You can improve on this with a bit of maths. If the sum of y + z is constant, like here where y + z = n - x, the sum of cos(y) + cos (z) is limited. Let P be the integer closest to (n - x) / 2pi, and let d = (n - x) - P * 2pi, then the largest possible sum of cos (y) + cos (z) is 2 * cos (d/2).

So for every x, 1 ≤ x ≤ n/3, we calculate this value d and cos (x) + 2 * cos (d/2), store these values as the maximum total that can be achieved with some x, sort x so that these values will be in descending order, and ignore those x where the achievable total is less than the best total so far.

If n is really large (say a billion), then you can use Euclid's algorithm to find all integers y that are close to 2k*pi + d quickly, but that will be a bit complicated.

for x in 1 to n/3
    let s = n - x
    let P = s / 2pi, rounded to the nearest integer
    let d = (s - P * 2pi) / 2
    let maxSum [x] = cos(x) + 2*cos(d)

Set x[i] = integers 1 to n/3, sorted in descending order by value of maxSum[i]. 
Set (bestx, besty, bestz) = (1, 1, n-2)
Set bestTotal = c[bestx] + c [besty] + c [bestz].
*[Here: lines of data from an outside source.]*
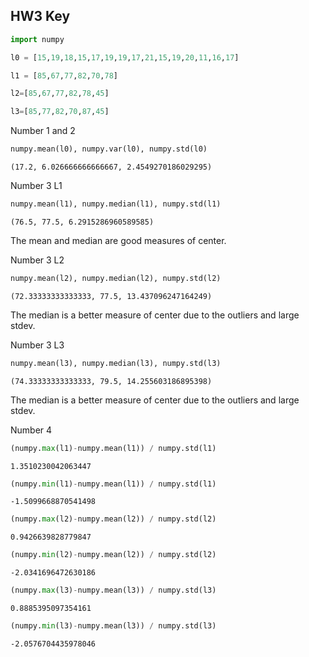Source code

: ## HW3 Key


```python
import numpy
```


```python
l0 = [15,19,18,15,17,19,19,17,21,15,19,20,11,16,17]
```


```python
l1 = [85,67,77,82,70,78]
```


```python
l2=[85,67,77,82,78,45]
```


```python
l3=[85,77,82,70,87,45]
```

Number 1 and 2


```python
numpy.mean(l0), numpy.var(l0), numpy.std(l0)
```




    (17.2, 6.026666666666667, 2.4549270186029295)



Number 3 L1


```python
numpy.mean(l1), numpy.median(l1), numpy.std(l1)
```




    (76.5, 77.5, 6.2915286960589585)



The mean and median are good measures of center.

Number 3 L2


```python
numpy.mean(l2), numpy.median(l2), numpy.std(l2)
```




    (72.33333333333333, 77.5, 13.437096247164249)



The median is a better measure of center due to the outliers and large stdev.

Number 3 L3


```python
numpy.mean(l3), numpy.median(l3), numpy.std(l3)
```




    (74.33333333333333, 79.5, 14.255603186895398)



The median is a better measure of center due to the outliers and large stdev.

Number 4


```python
(numpy.max(l1)-numpy.mean(l1)) / numpy.std(l1)
```




    1.3510230042063447




```python
(numpy.min(l1)-numpy.mean(l1)) / numpy.std(l1)
```




    -1.5099668870541498




```python
(numpy.max(l2)-numpy.mean(l2)) / numpy.std(l2)
```




    0.9426639828779847




```python
(numpy.min(l2)-numpy.mean(l2)) / numpy.std(l2)
```




    -2.0341696472630186




```python
(numpy.max(l3)-numpy.mean(l3)) / numpy.std(l3)
```




    0.8885395097354161




```python
(numpy.min(l3)-numpy.mean(l3)) / numpy.std(l3)
```




    -2.0576704435978046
for x = elements of array x where maxSum[x] ≥ bestTotal
    for y = x to (n-x)/2
        z = n - x - y
        total = c[x] + c[]y] + c[z]
        if total > bestTotal
            (bestx, besty, bestz) = (x, y, z)
            bestTotal = total

PS. I actually tried this for some values of N around 100 million. It turns out, I can either sort the array to try the most promising values for x first, which takes a long time, but often the first value for x is the only one that gets tried. Or I can use x = 1, 2, 3 etc. which means a few dozens values for x will be tried, which is faster than sorting.


No need to ever compute a cosine to answer this question. Just keep track of the three (two if n=0 is allowed) smallest values of function f(n) = abs(2pi*n-round(2pi*n)) as n goes from 1 to N, where N is your upper limit of search.

Cosine is 1 at multiples of 2*pi so we search for the two or three multiples closest to an integer within the search limit.

Haven't run a program to do this yet, but it should be easy in any programming langauage. I will use Mathematica.